Creating Links
Links are how visitors get from one page to another. You'll probably put a lot of links in menus – a menu being just a list of links to other content. But you may also place links directly inside content text, or inside a block's text.
You may want links that point to a specific content item on your site, or a specific page on an outside web sites. Or you may want powerful links that pick up and return a list of multiple content items from your site's database.
There's a lot you can do. Here's a basic guide to linking:
Placing Links
Know the path
A link is a pointer to another page or node address. The first thing you need to know is the target page's address: its path (or if it's external, such as a page on another website, its URL).

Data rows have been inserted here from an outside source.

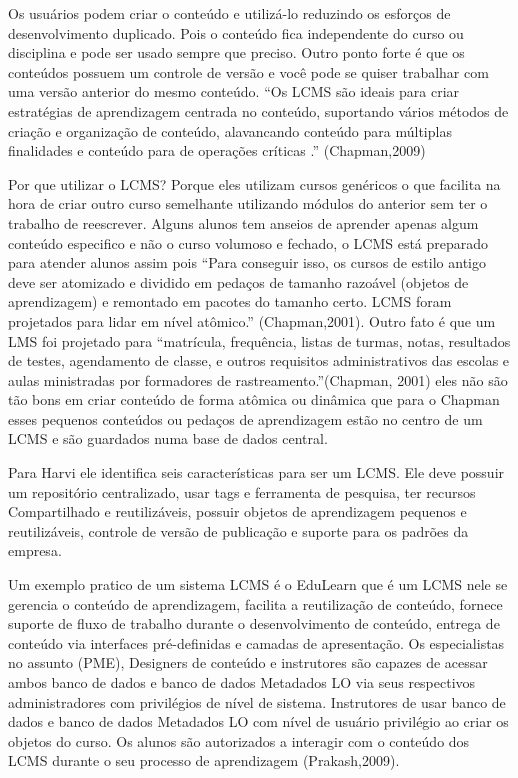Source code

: \documentclass[12pt]{article}
\begin{document}
Os usuários podem criar o conteúdo e utilizá-lo reduzindo os esforços de desenvolvimento duplicado. Pois o conteúdo fica independente do curso 
ou disciplina e pode ser usado sempre que preciso. Outro ponto forte é que os conteúdos possuem um controle de versão e você pode se quiser 
trabalhar com uma versão anterior do mesmo conteúdo. “Os LCMS são ideais para criar estratégias de aprendizagem centrada no conteúdo, suportando 
vários métodos de criação e organização de conteúdo, alavancando conteúdo para múltiplas finalidades e conteúdo para de operações críticas .” 
(Chapman,2009)

Por que utilizar o LCMS? Porque eles utilizam cursos genéricos o que facilita na hora de criar outro curso semelhante utilizando módulos do 
anterior sem ter o trabalho de reescrever. Alguns alunos tem anseios de aprender apenas algum conteúdo especifico e não o curso volumoso e fechado, 
o LCMS está preparado para atender alunos assim pois “Para conseguir isso, os cursos de estilo antigo deve ser atomizado e dividido em pedaços de 
tamanho razoável (objetos de aprendizagem) e remontado em pacotes do tamanho certo. LCMS foram projetados para lidar em nível atômico.” (Chapman,2001). Outro fato é que um LMS foi projetado para “matrícula, frequência, listas de turmas, notas, resultados de testes, agendamento de classe, e outros requisitos administrativos das escolas e aulas ministradas por formadores de rastreamento.”(Chapman, 2001) eles não são tão bons em criar conteúdo de forma atômica ou dinâmica que para o Chapman esses pequenos conteúdos ou pedaços de aprendizagem estão no centro de um LCMS e são guardados numa base de dados central.

Para Harvi ele identifica seis características para ser um LCMS. Ele deve possuir um repositório centralizado, usar tags e ferramenta de pesquisa, 
ter recursos Compartilhado e reutilizáveis, possuir objetos de aprendizagem pequenos e reutilizáveis, controle de versão de publicação e suporte 
para os padrões da empresa.


Um exemplo pratico de um sistema LCMS é o EduLearn que é um LCMS nele se gerencia o conteúdo de aprendizagem, facilita a reutilização de conteúdo, 
fornece suporte de fluxo de trabalho durante o desenvolvimento de conteúdo, entrega de conteúdo via interfaces pré-definidas e camadas de 
apresentação. Os especialistas no assunto (PME), Designers de conteúdo e instrutores são capazes de acessar ambos banco de dados e banco de dados 
Metadados LO via seus respectivos administradores com privilégios de nível de sistema. Instrutores de usar banco de dados e banco de dados 
Metadados LO com nível de usuário privilégio ao criar os objetos do curso. Os alunos são autorizados a interagir com o conteúdo dos LCMS durante o 
seu processo de aprendizagem (Prakash,2009).
\end{document}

If you haven't done so, see Content Paths and URLs.
You're now armed with the paths you need for the links you'll create. Next:
Linking to a path or external URL
Putting a link into a menu item
Every menu item needs to specify a path; sending the visitor to that path is the purpose of a menu item. When creating or editing a menu item, you input the path into the 'Path' field. See Working with Menus: Administration Form.
For an internal path, you only need to input the path, not the entire URL (starting with http://<www.yourdomain.com>). For example, if the link is to a product description page with the path products/home/superbroom, then products/home/superbroom is all you need to input.

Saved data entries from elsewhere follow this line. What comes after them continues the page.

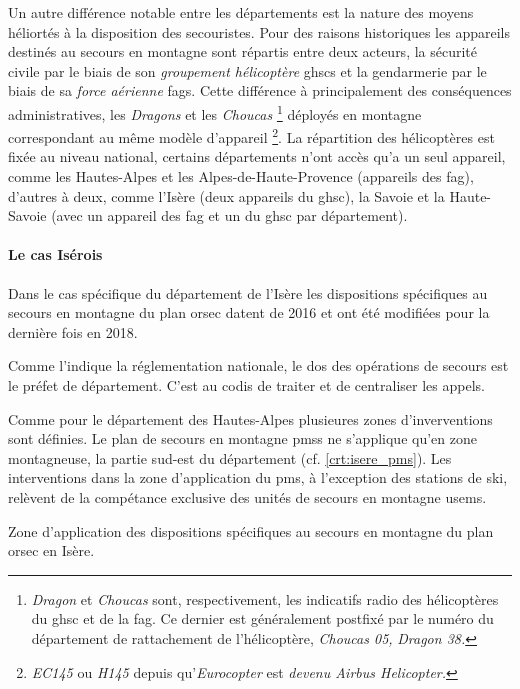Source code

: Un autre différence notable entre les départements est la nature des
moyens héliortés à la disposition des secouristes. Pour des raisons
historiques les appareils destinés au secours en montagne sont
répartis entre deux acteurs, la sécurité civile par le biais de son
\emph{groupement hélicoptère} \acp{ghsc} et la gendarmerie par le
biais de sa \emph{force aérienne} \acp{fag}. Cette différence à
principalement des conséquences administratives, les \emph{Dragons} et
les \emph{Choucas} \footnote{\emph{Dragon} et \emph{Choucas} sont,
  respectivement, les indicatifs radio des hélicoptères du \ac{ghsc}
  et de la \ac{fag}. Ce dernier est généralement postfixé par le
  numéro du département de rattachement de l'hélicoptère, \eg
  \emph{Choucas 05,} \emph{Dragon 38.}} déployés en montagne
correspondant au même modèle d'appareil \footnote{\emph{EC145} ou
  \emph{H145} depuis qu'\emph{Eurocopter} est \emph{devenu Airbus
    Helicopter.}}. La répartition des hélicoptères est fixée au niveau
national, certains départements n'ont accès qu'a un seul appareil,
comme les Hautes-Alpes et les Alpes-de-Haute-Provence (appareils des
\ac{fag}), d'autres à deux, comme l'Isère (deux appareils du
\ac{ghsc}), la Savoie et la Haute-Savoie (avec un appareil des
\ac{fag} et un du \ac{ghsc} par département).

\paragraph{Le cas Isérois}

Dans le cas spécifique du département de l'Isère les dispositions
spécifiques au secours en montagne du plan \ac{orsec} datent de 2016
et ont été modifiées pour la dernière fois en 2018.

Comme l'indique la réglementation nationale, le \ac{dos} des
opérations de secours est le préfet de département.  C'est au
\ac{codis} de traiter et de centraliser les appels.

Comme pour le département des Hautes-Alpes plusieures zones
d'inverventions sont définies. Le plan de secours en montagne
\acp{pms} ne s'applique qu'en zone montagneuse, \ie la partie sud-est
du département (cf. \autoref{crt:isere_pms}). Les interventions dans
la zone d'application du \ac{pms}, à l'exception des stations de ski,
relèvent de la compétance exclusive des unités de secours en montagne
\acp{usem}.

\begin{carte}
  \centering
  \caption{Zone d'application des dispositions spécifiques au secours
    en montagne du plan \ac{orsec} en Isère.}
  \label{crt:isere_pms}
\end{carte}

For an external URL, input the whole URL, starting with http:// .
For an email address, write mailto:, followed by the address: mailto:info@google.com , for example.

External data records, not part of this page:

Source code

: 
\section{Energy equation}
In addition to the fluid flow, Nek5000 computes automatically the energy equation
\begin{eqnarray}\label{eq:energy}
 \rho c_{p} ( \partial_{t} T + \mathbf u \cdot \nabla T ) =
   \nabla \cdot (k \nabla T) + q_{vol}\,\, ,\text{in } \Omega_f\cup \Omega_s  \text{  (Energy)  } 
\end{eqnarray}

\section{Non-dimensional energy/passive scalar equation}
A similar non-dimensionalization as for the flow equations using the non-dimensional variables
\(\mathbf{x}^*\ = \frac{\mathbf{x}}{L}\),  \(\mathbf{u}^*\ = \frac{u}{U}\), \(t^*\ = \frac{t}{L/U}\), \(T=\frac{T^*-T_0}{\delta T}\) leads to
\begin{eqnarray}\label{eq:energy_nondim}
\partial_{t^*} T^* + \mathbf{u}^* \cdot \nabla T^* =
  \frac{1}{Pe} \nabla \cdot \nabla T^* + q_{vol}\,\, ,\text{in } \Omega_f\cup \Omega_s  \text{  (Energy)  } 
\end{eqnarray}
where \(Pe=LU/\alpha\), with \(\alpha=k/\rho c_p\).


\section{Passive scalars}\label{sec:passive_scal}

Putting a link into content text
To place a link into some text, such as text that says "click here" and sends the user to some other page or site, use the 'insert/edit link' function in your text editor. See the instructions for your text editor under Using Text and Image Editors.
If you want to show an external URL itself or an email address, you likely don't need to use the 'insert/edit link' function. Type the URL or email address normally – like www.google.com or email@google.com – and the text editor should automatically convert it into a link. (This only works in fields that use a text editor like TinyMCE or FCKeditor. And if it still doesn't work, you may need to configure your Input Format – a topic for later.)
Link to a Term's path
Recall that a "Term" is a "keyword" that tags your content. You can link to a Term, which will return all nodes tagged with that Term. For example, you can make a menu item named "See All Products" which links to the Term 'product', and when clicked returns all nodes tagged with the Term 'product'. An instant, simple product catalog!
A Term has a path like any other content, as described in Content Paths and URLs. Use it like any other path.
Link to multiple Terms
Now comes the powerful stuff: combining multiple Terms in one link. You can create a link that returns all nodes that are tagged with the Terms 'product' and 'technology', for a narrow list of only nodes that deal with both of those topics. Or you can create a link that returns all nodes that are tagged with the Terms 'product' or 'technology', for a broader list of all nodes about either of those topics.
First, note the path for each Term you'll use. For the following examples, say you'll use three Terms whose paths are taxonomy/term/1, taxonomy/term/5, and taxonomy/term/13:
AND combinations: Write the path like this:
taxonomy/term/1,5,13
to return nodes tagged with all three of the Terms.
OR combinations: Write the path like this:
taxonomy/term/1+5+13
to return nodes tagged with any one of the Terms.
Use the same format, separating numbers with commas or plusses, whether you're combining two Terms or twenty. (Naturally, you'll replace the above "1", "5", and "13" with the appropriate numbers you confirmed for your Terms.)
If you think the above sounds hard to remember, you aren't alone. It's definitely strange that OR combinations, not AND combinations, use the symbol "+" in their syntax. It sounds backward. Chalk it up to an odd quirk of Drupal, and move ahead.
Link to a Term and all its child Terms
Terms can be "hierarchical", with "child" Terms placed below a "parent" Term. (See Terms, Vocabularies, and Categories: "Tagging" Your Content.) One example: a Term 'machinery', with child Terms below it like 'pump', 'generator', etc.
If you'd like to create a link that picks up content tagged with the parent or any of its child – 'machinery' or 'pump' or 'generator' in the above example – there are three ways.
The first and simplest in concept: Make sure that you tag all pump-related nodes with 'pump' and 'machinery'. A link to the Term 'machinery' will pick up all pump info. But if you forget to include the tag 'machinery' on your Model 501 Grease Pump product description node, the link will miss it.
The second is as described above: link to the combined terms, like taxonomy/term/1+5+13. This link will catch the Model 501 Grease Pump node, on which you included the 'pump' tag but forgot the 'machinery' tag. That's better, but there's another problem: as you add new child Terms, you need to keep updating the link to include the new Terms (so that it ends up looking like taxonomy/term/1+5+13+24+25+31+33 and on and on.)
The third way is as follows. Link to the 'machinery' Term only, and tack on /all at the end of it. It might look like this:
taxonomy/term/1/all
That will pick up content tagged with Term 1 ('machinery' in this example), plus any child Terms below that, even any new ones you add. Handy!